Taxing petrol won’t electrify Delhi roads

Delhi’s latest electric vehicle proposal makes one thing clear: when policymakers run out of ideas to make cleaner technology attractive, they reach for taxes. The Delhi government is considering extending its green cess to petrol and CNG vehicles, on top of higher diesel levies, explicitly to make conventional cars more expensive and electric vehicles seem relatively cheaper. That is not climate leadership.

It is fiscal coercion dressed up as environmental policy. The premise is simple: make conventional vehicles more expensive and consumers will switch. But that assumes EV adoption is being delayed by attitude, not access. For many buyers, petrol and CNG vehicles remain the rational choice because they are cheaper upfront, easier to refuel, and more reliable for daily use, advantages that taxes do nothing to erase. Delhi already offers some of India’s most generous EV incentives: zero road tax, waived registration fees, and purchase subsidies of Rs 5,000 per kilowatt-hour.

Yet electric vehicles still account for only about 12 -14 per cent of new registrations. If subsidies alone have not delivered mass adoption, a 1-2 per cent cess on conventional vehicles is unlikely to do so either. For middle-income households buying two-wheelers or small cars, this tax is not a behavioural nudge, it is a price shock. For commercial drivers, delivery fleets, and small businesses, this shift functions less as an incentive and more as a penalty. EVs remain an impractical option for many operators: charging infrastructure is limited to few urban corridors, electricity supply is unreliable in large parts of the country, and resale markets for electric vehicles are still immature.

Raising the cost of petrol vehicles does nothing to address these structural gaps, it simply increases operating costs for those who have no viable alternative. Global experience points in a different direction. In countries where EV adoption has accelerated, such as Sweden, Norway, and Finland, the transition followed a sequence: build strong charging networks, ensure availability of vehicles across price segments, foster competition among manufacturers, and only then phase in penalties on high emission vehicles. Consumers were given a proper exit route before the door was closed. Delhi risks doing the opposite.

By leaning heavily on disincentives before the ecosystem is ready, it turns EV adoption into a forced decision rather than a rational one. This approach may raise revenue, the government estimates up to Rs 300 crore annually from levies on older vehicles, but revenue generation should not b e confused with environmental success. There is also a broader consumer-choice concern. When governments rely on taxation to engineer behaviour, they erode trust. Mobility is not a luxury; it underpins work, education, and daily life. Policies that treat vehicle ownership as a moral failing to be punished are more likely to provoke backlash than buy-in.

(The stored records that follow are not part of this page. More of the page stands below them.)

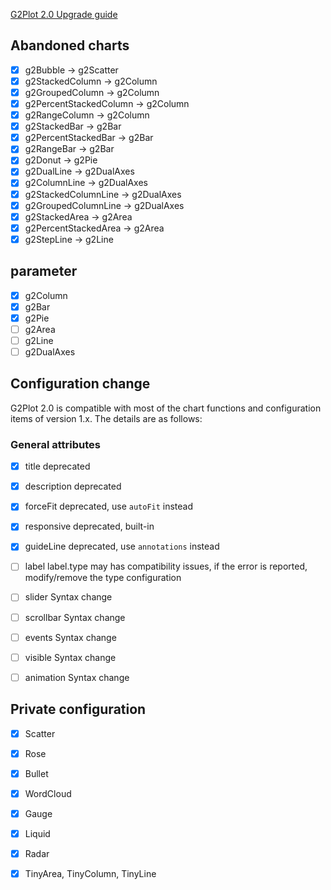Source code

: 
[G2Plot 2.0 Upgrade guide](https://g2plot.antv.vision/en/docs/manual/upgrade/)


## Abandoned charts

- [x] g2Bubble                 ->  g2Scatter
- [x] g2StackedColumn          ->  g2Column
- [x] g2GroupedColumn          ->  g2Column
- [x] g2PercentStackedColumn   ->  g2Column
- [x] g2RangeColumn            ->  g2Column
- [x] g2StackedBar             ->  g2Bar
- [x] g2PercentStackedBar      ->  g2Bar
- [x] g2RangeBar               ->  g2Bar
- [x] g2Donut                  ->  g2Pie
- [x] g2DualLine               ->  g2DualAxes
- [x] g2ColumnLine             ->  g2DualAxes
- [x] g2StackedColumnLine      ->  g2DualAxes
- [x] g2GroupedColumnLine      ->  g2DualAxes
- [x] g2StackedArea            ->  g2Area
- [x] g2PercentStackedArea     ->  g2Area
- [x] g2StepLine               ->  g2Line

## parameter

- [x] g2Column
- [x] g2Bar
- [x] g2Pie
- [ ] g2Area
- [ ] g2Line
- [ ] g2DualAxes

## Configuration change

G2Plot 2.0 is compatible with most of the chart functions and configuration items of version 1.x. The details are as follows:

### General attributes

- [x] title        deprecated
- [x] description  deprecated
- [x] forceFit     deprecated, use `autoFit` instead
- [x] responsive   deprecated, built-in
- [x] guideLine    deprecated, use `annotations` instead
- [ ] label	       label.type may has compatibility issues, if the error is reported, modify/remove the type configuration
- [ ] slider	     Syntax change
- [ ] scrollbar	   Syntax change
- [ ] events	     Syntax change
- [ ] visible   	 Syntax change
- [ ] animation	   Syntax change


## Private configuration

- [x] Scatter
- [x] Rose
- [x] Bullet
- [x] WordCloud
- [x] Gauge
- [x] Liquid
- [x] Radar
- [x] TinyArea, TinyColumn, TinyLine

If Delhi is serious about cleaner air and higher EV uptake, it should prioritize rapid rollout of neighbourhood, charging infrastructure, technology neutral rules, realistic financing options and clear long-term signals to manufacturers and consumers. Electric vehicles will succeed when they are the better option, not when alternatives are made artificially worse. A green transition that depends on penalties is not a sustainable policy. It is simply an expensive way to delay the real work.